Retype only the lines from the top of the records to the line with "This example defines", including that line but none of the pictures.

Stored records
══════════
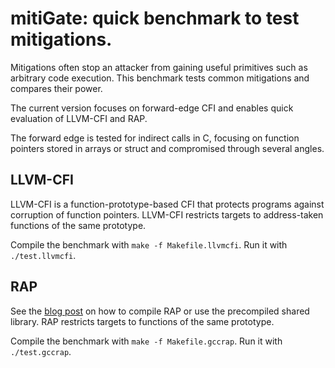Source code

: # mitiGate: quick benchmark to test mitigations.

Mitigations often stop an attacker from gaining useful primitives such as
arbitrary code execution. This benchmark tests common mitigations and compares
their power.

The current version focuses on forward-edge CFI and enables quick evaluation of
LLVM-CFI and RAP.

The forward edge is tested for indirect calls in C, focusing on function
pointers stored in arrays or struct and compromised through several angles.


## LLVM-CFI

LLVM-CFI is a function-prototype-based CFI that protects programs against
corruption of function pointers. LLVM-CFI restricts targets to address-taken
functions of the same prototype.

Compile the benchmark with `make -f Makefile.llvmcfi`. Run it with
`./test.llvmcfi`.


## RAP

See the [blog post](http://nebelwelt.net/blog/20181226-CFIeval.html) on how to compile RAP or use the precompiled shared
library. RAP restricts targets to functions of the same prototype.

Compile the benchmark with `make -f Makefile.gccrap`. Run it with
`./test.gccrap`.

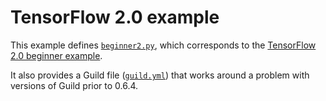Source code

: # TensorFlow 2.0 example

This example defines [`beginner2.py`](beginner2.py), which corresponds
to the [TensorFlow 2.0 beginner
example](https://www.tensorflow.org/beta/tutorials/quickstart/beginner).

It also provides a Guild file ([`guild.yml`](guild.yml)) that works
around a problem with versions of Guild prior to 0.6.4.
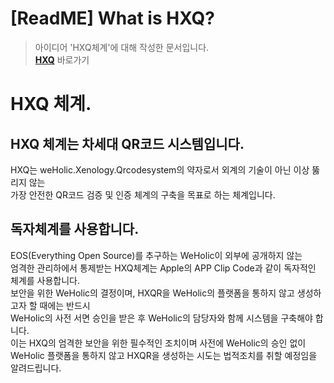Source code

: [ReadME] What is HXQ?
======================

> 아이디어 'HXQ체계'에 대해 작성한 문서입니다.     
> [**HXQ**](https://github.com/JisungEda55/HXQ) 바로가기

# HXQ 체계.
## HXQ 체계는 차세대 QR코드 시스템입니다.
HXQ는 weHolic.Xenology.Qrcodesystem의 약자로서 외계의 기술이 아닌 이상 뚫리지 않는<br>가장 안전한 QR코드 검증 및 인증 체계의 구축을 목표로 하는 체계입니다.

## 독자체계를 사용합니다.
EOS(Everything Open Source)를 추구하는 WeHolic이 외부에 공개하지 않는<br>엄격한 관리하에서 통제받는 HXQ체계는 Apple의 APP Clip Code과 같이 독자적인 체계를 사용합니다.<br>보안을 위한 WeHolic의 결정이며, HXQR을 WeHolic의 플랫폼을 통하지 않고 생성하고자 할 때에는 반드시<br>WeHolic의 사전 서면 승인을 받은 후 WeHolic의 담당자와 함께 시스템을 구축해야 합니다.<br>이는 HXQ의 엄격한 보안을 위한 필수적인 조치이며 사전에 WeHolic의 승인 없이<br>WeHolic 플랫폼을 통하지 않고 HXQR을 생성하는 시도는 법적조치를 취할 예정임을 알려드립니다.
══════════
Reply to the task →
Source code

: # mitiGate: quick benchmark to test mitigations.

Mitigations often stop an attacker from gaining useful primitives such as
arbitrary code execution. This benchmark tests common mitigations and compares
their power.

The current version focuses on forward-edge CFI and enables quick evaluation of
LLVM-CFI and RAP.

The forward edge is tested for indirect calls in C, focusing on function
pointers stored in arrays or struct and compromised through several angles.


## LLVM-CFI

LLVM-CFI is a function-prototype-based CFI that protects programs against
corruption of function pointers. LLVM-CFI restricts targets to address-taken
functions of the same prototype.

Compile the benchmark with `make -f Makefile.llvmcfi`. Run it with
`./test.llvmcfi`.


## RAP

See the [blog post](http://nebelwelt.net/blog/20181226-CFIeval.html) on how to compile RAP or use the precompiled shared
library. RAP restricts targets to functions of the same prototype.

Compile the benchmark with `make -f Makefile.gccrap`. Run it with
`./test.gccrap`.

Source code

: # TensorFlow 2.0 example

This example defines [`beginner2.py`](beginner2.py), which corresponds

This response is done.